経営陣、管理職の入れ替えや、評価制度の改変など、正しいリーダーを選抜・評価してほしいという主旨のコメントも見られた。

さいごに――何のために働いているのか? 「顧客」を見失う病のサイン

意思決定が遅く、内向きで、チャレンジが行われない組織状態を見たとき、人は「うちは大企業病だ」と感じるようだ。経営・管理職との意思疎通を欠き、同僚同士のつながりも弱く、既存のしきたりやルールを疑う変革・創造に対しても必ずしも前向きではない組織風土がうかがえた。

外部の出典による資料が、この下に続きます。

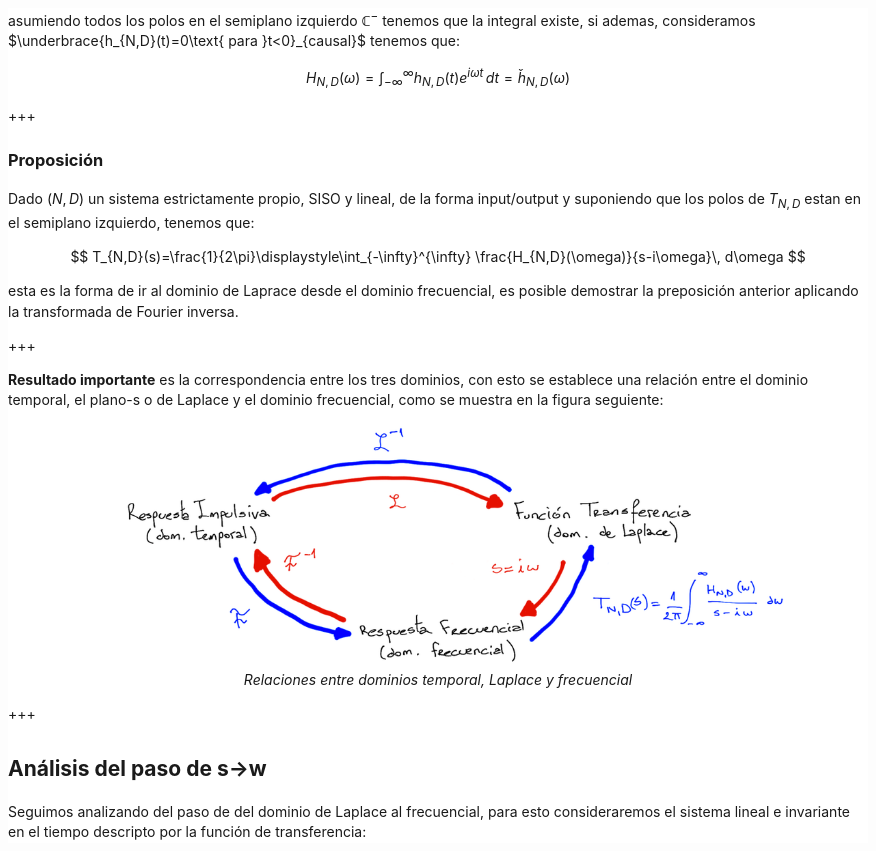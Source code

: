 asumiendo todos los polos en el semiplano izquierdo $\mathbb{C}^-$ tenemos que la integral existe, si ademas, consideramos $\underbrace{h_{N,D}(t)=0\text{ para }t<0}_{causal}$ tenemos que:

$$
H_{N,D}(\omega)=\displaystyle\int_{-\infty}^{\infty} h_{N,D}(t)e^{i\omega t}\, dt = \check{h}_{N,D}(\omega)
$$

+++

### Proposición
Dado $(N,D)$ un sistema estrictamente propio, SISO y lineal, de la forma input/output y suponiendo que los polos de $T_{N,D}$ estan en el semiplano izquierdo, tenemos que:

$$
T_{N,D}(s)=\frac{1}{2\pi}\displaystyle\int_{-\infty}^{\infty} \frac{H_{N,D}(\omega)}{s-i\omega}\, d\omega
$$

esta es la forma de ir al dominio de Laprace desde el dominio frecuencial, es posible demostrar la preposición anterior aplicando la transformada de Fourier inversa.

+++

**Resultado importante** es la correspondencia entre los tres dominios, con esto se establece una relación entre el dominio temporal, el plano-s o de Laplace y el dominio frecuencial, como se muestra en la figura seguiente:

<figure>
<img style="display:block; margin-left: auto; margin-right: auto;" src="Figure_0.png" width="700" alt="Figure_0.png">
<figcaption style="text-align:center; "><i>Relaciones entre dominios temporal, Laplace y frecuencial </i></figcaption>
</figure>

+++

## Análisis del paso de s->w
Seguimos analizando del paso de del dominio de Laplace al frecuencial, para esto consideraremos el sistema lineal e invariante en el tiempo descripto por la función de transferencia:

なかでも特に着目したいのは、「成果」の見えにくさである。では、この「成果」とは何か。ここまでの内容から想像するに、個々人の業績というよりも、仕事の本質的な意義や顧客志向を指しているように思われる。それらが見失われていると感じたとき、社員は「大企業病にかかっている」と感じるのではないだろうか。

それでも、既存のルールの下、うまく組織が回り続けられるのであれば、企業としては存続するかもしれない。しかし、少しでも変化・変革を志向するのであれば、話は違う。

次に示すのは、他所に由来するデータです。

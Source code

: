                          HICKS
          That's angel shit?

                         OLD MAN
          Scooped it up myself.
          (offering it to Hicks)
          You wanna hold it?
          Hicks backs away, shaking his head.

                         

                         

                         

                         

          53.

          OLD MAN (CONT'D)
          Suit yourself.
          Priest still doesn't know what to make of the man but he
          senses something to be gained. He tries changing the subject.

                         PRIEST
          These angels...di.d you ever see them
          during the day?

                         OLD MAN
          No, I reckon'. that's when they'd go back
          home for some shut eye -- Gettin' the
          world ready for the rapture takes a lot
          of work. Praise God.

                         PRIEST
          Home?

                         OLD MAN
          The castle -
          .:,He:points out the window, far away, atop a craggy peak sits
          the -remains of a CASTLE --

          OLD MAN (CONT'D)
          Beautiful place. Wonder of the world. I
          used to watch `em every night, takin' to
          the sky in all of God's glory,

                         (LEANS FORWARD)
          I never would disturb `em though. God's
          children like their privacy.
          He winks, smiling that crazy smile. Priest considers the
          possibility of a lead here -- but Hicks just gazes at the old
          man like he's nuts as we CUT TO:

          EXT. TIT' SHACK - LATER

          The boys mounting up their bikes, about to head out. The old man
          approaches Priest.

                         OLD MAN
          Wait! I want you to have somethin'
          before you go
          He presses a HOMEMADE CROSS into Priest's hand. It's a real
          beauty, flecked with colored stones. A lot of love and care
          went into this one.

組織の変革は、個人に苦労や不都合を強いる。しかし、同じ目的の下に集まっているからこそ、目的に向けた変革が、苦ではなくなるのである。「誰/何のために」働くのかを見失うことは、その目的を見失うことでもある。そのような状況で、既存のルールを壊しても、新たな取り組みを決めて進めていくエネルギーが生まれにくいのは想像に難くない。

一度こうなってしまっては、挽回は一筋縄ではいかない。「何のために?」という問いは、顧客の方を向いて働きたいと願う心ある社員からの大切なサインかもしれない。察知して動くのに、早すぎることはない。

※本稿は、弊社機関誌RMS Message vol.41特集1「大企業病にならない組織における自律と規律」より抜粋・一部修正したものである。